I would like to urge the TAC to consider a scheme to enable these drivers to drive in cars with current safety features including multiple airbags, antilocking brakes, side intrusion bars, improved crumple zones and so on.

Over the past two years the TAC has committed $240 million to fund infrastructure for VicRoads to make our roads safer.

Perhaps the TAC could use some of its vast resources to implement a voucher system to refund drivers who buy the safest cars. I would encourage the TAC to think creatively and enable vulnerable drivers of modest economic means to get access to newer cars.
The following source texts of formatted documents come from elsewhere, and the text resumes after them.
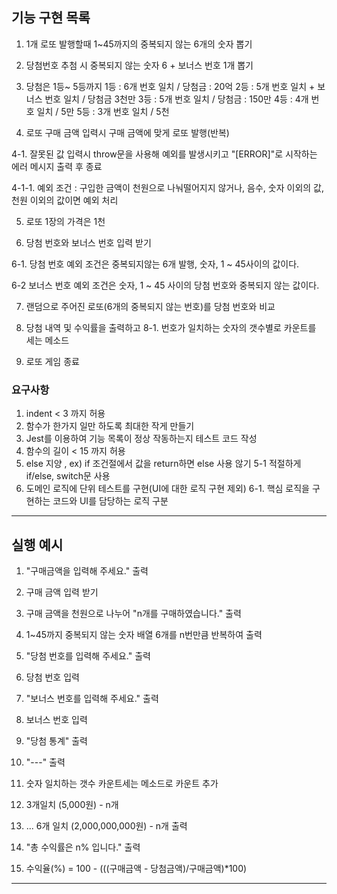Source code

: ## 기능 구현 목록

1. 1개 로또 발행할때 1~45까지의 중복되지 않는 6개의 숫자 뽑기

2. 당첨번호 추첨 시 중복되지 않는 숫자 6 + 보너스 번호 1개 뽑기

3. 당첨은 1등~ 5등까지
    1등 : 6개 번호 일치 / 당첨금 : 20억
    2등 : 5개 번호 일치 + 보너스 번호 일치 / 당첨금 3천만
    3등 : 5개 번호 일치 / 당첨금 : 150만
    4등 : 4개 번호 일치 / 5만
    5등 : 3개 번호 일치 / 5천

4. 로또 구매 금액 입력시 구매 금액에 맞게 로또 발행(반복)

4-1. 잘못된 값 입력시 throw문을 사용해 예외를 발생시키고 "[ERROR]"로 시작하는 에러 메시지 출력 후 종료

4-1-1. 예외 조건 : 구입한 금액이 천원으로 나눠떨어지지 않거나, 음수, 숫자 이외의 값, 천원 이외의 값이면 예외 처리

5. 로또 1장의 가격은 1천

6. 당첨 번호와 보너스 번호 입력 받기

6-1. 당첨 번호 예외 조건은 중복되지않는 6개 발행, 숫자, 1 ~ 45사이의 값이다.

6-2 보너스 번호 예외 조건은 숫자, 1 ~ 45 사이의 당첨 번호와 중복되지 않는 값이다.

7. 랜덤으로 주어진 로또(6개의 중복되지 않는 번호)를 당첨 번호와 비교

8. 당첨 내역 및 수익률을 출력하고
8-1. 번호가 일치하는 숫자의 갯수별로 카운트를 세는 메소드

9. 로또 게임 종료

### 요구사항
1. indent < 3 까지 허용
2. 함수가 한가지 일만 하도록 최대한 작게 만들기
3. Jest를 이용하여 기능 목록이 정상 작동하는지 테스트 코드 작성
4. 함수의 길이 < 15 까지 허용
5. else 지양 , ex) if 조건절에서 값을 return하면 else 사용 않기
5-1 적절하게 if/else, switch문 사용
6. 도메인 로직에 단위 테스트를 구현(UI에 대한 로직 구현 제외)
6-1. 핵심 로직을 구현하는 코드와 UI를 담당하는 로직 구분



------
## 실행 예시
1. "구매금액을 입력해 주세요." 출력
2. 구매 금액 입력 받기

3. 구매 금액을 천원으로 나누어 "n개를 구매하였습니다." 출력
4. 1~45까지 중복되지 않는 숫자 배열 6개를 n번만큼 반복하여 출력

5. "당첨 번호를 입력해 주세요." 출력
6. 당첨 번호 입력

7. "보너스 번호를 입력해 주세요." 출력
8. 보너스 번호 입력

9. "당첨 통계" 출력
10. "---" 출력

11. 숫자 일치하는 갯수 카운트세는 메소드로 카운트 추가

12. 3개일치 (5,000원) - n개
13. ... 6개 일치 (2,000,000,000원) - n개 출력

14. "총 수익률은 n% 입니다." 출력
15. 수익율(%) = 100 - (((구매금액 - 당첨금액)/구매금액)*100)

----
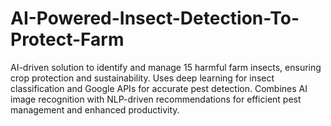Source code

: # AI-Powered-Insect-Detection-To-Protect-Farm
AI-driven solution to identify and manage 15 harmful farm insects, ensuring crop protection and sustainability. Uses deep learning for insect classification and Google APIs for accurate pest detection. Combines AI image recognition with NLP-driven recommendations for efficient pest management and enhanced productivity.
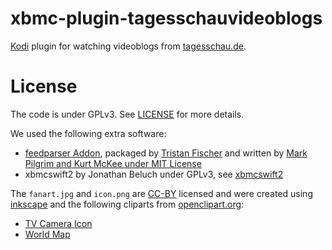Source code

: xbmc-plugin-tagesschauvideoblogs
===============================

[Kodi](https://kodi.tv/) plugin for watching videoblogs from [tagesschau.de](http://www.tagesschau.de/).

License
=======

The code is under GPLv3. See [LICENSE](https://github.com/fisch42/xbmc-plugin-tagesschauvideoblogs/blob/master/LICENSE.txt) for more details.

We used the following extra software:
  * [feedparser Addon](https://github.com/dersphere/script.module.feedparser), packaged by [Tristan Fischer](https://github.com/dersphere) and written by [Mark Pilgrim and Kurt McKee under MIT License](https://github.com/dersphere/script.module.feedparser/blob/master/LICENSE.txt)
  * xbmcswift2 by Jonathan Beluch under GPLv3, see [xbmcswift2](https://github.com/jbeluch/xbmcswift2)

The `fanart.jpg` and `icon.png` are
[CC-BY](http://creativecommons.org/licenses/by/3.0/) licensed and were created
using [inkscape](http://inkscape.org/) and the following cliparts from
[openclipart.org](http://openclipart.org/):
  * [TV Camera Icon](http://openclipart.org/detail/29327/tv-camera-icon-48x48-by-basarugur)
  * [World Map](http://openclipart.org/detail/19011/world-map-by-shokunin)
We have instead been seeing a gradual removal of rights of young and old drivers. Prior to considering further restrictions of rights we should be trying to make their journeys safer.

John Voyage
Partner
Maurice Blackburn Cashman

For providing the letter of the month, John Voyage has won a $50 book voucher from the LIV Bookshop, redeemable for the next 12 months.

Call for compulsory pro bono

“The true profession of law is based on an ideal of honourable service. It is distinguished by its unique responsibilities”.

These noble sentences which prefaced the first edition of the New South Wales Solicitors Manual (1987) I like to think still encapsulate the essence of our profession today.

One of the responsibilities which distinguishes our profession, or its duty to the public, is to preserve equitable access to the courts and we can do that in the form of pro bono. In essence, pro bono is the way the profession shows the public that regardless of a client’s wealth, status or impecuniosity, we will assist their access to the justice system.

At the moment, however, the way in which we uphold this duty is largely left to the devices of individual lawyers and their conscience. Though despite this limitation, there are many lawyers already doing pro bono on an ad hoc or informal basis. As a whole, however, there is little profession-wide information on exactly who, why and how much pro bono is done.

The lack of information,
assistance or profession-wide reporting on the issue is due, in part, to there being no emphasis or statement on pro bono in our professional rules. The rules are at the head of our profession; they are statements of our principles and set out what is expected of us as practitioners. Yet neither the [NSW] Professional Conduct and Practice Rules 2005, [NSW] Law Society’s Professional Conduct and Practice Rules 1995 or the Law Council of Australia’s Model Rules of Professional Conduct and Practice 2002, [or the Victorian Professional Conduct and Practice Rules 2003] mention that it is part of a solicitor’s duty to undertake, where possible, pro bono.

Public confidence in our justice system could be eroded by the failure to maintain our professional responsibilities to preserve access to justice, which would have many costly consequences for our modern society. I do not need to mention them here, they are obvious. But we as a profession appear to accept this risk as we have yet to incorporate into our own professional rules a simple statement to the effect that it is part of a lawyer’s duty to undertake, where possible, pro bono work.

Davyd Wong
NSW Young Lawyers Pro Bono and Community Services director

The riches of free speech

The controversial comments of Professor Andrew Fraser of Macquarie University remind us how enriching free speech is to our society.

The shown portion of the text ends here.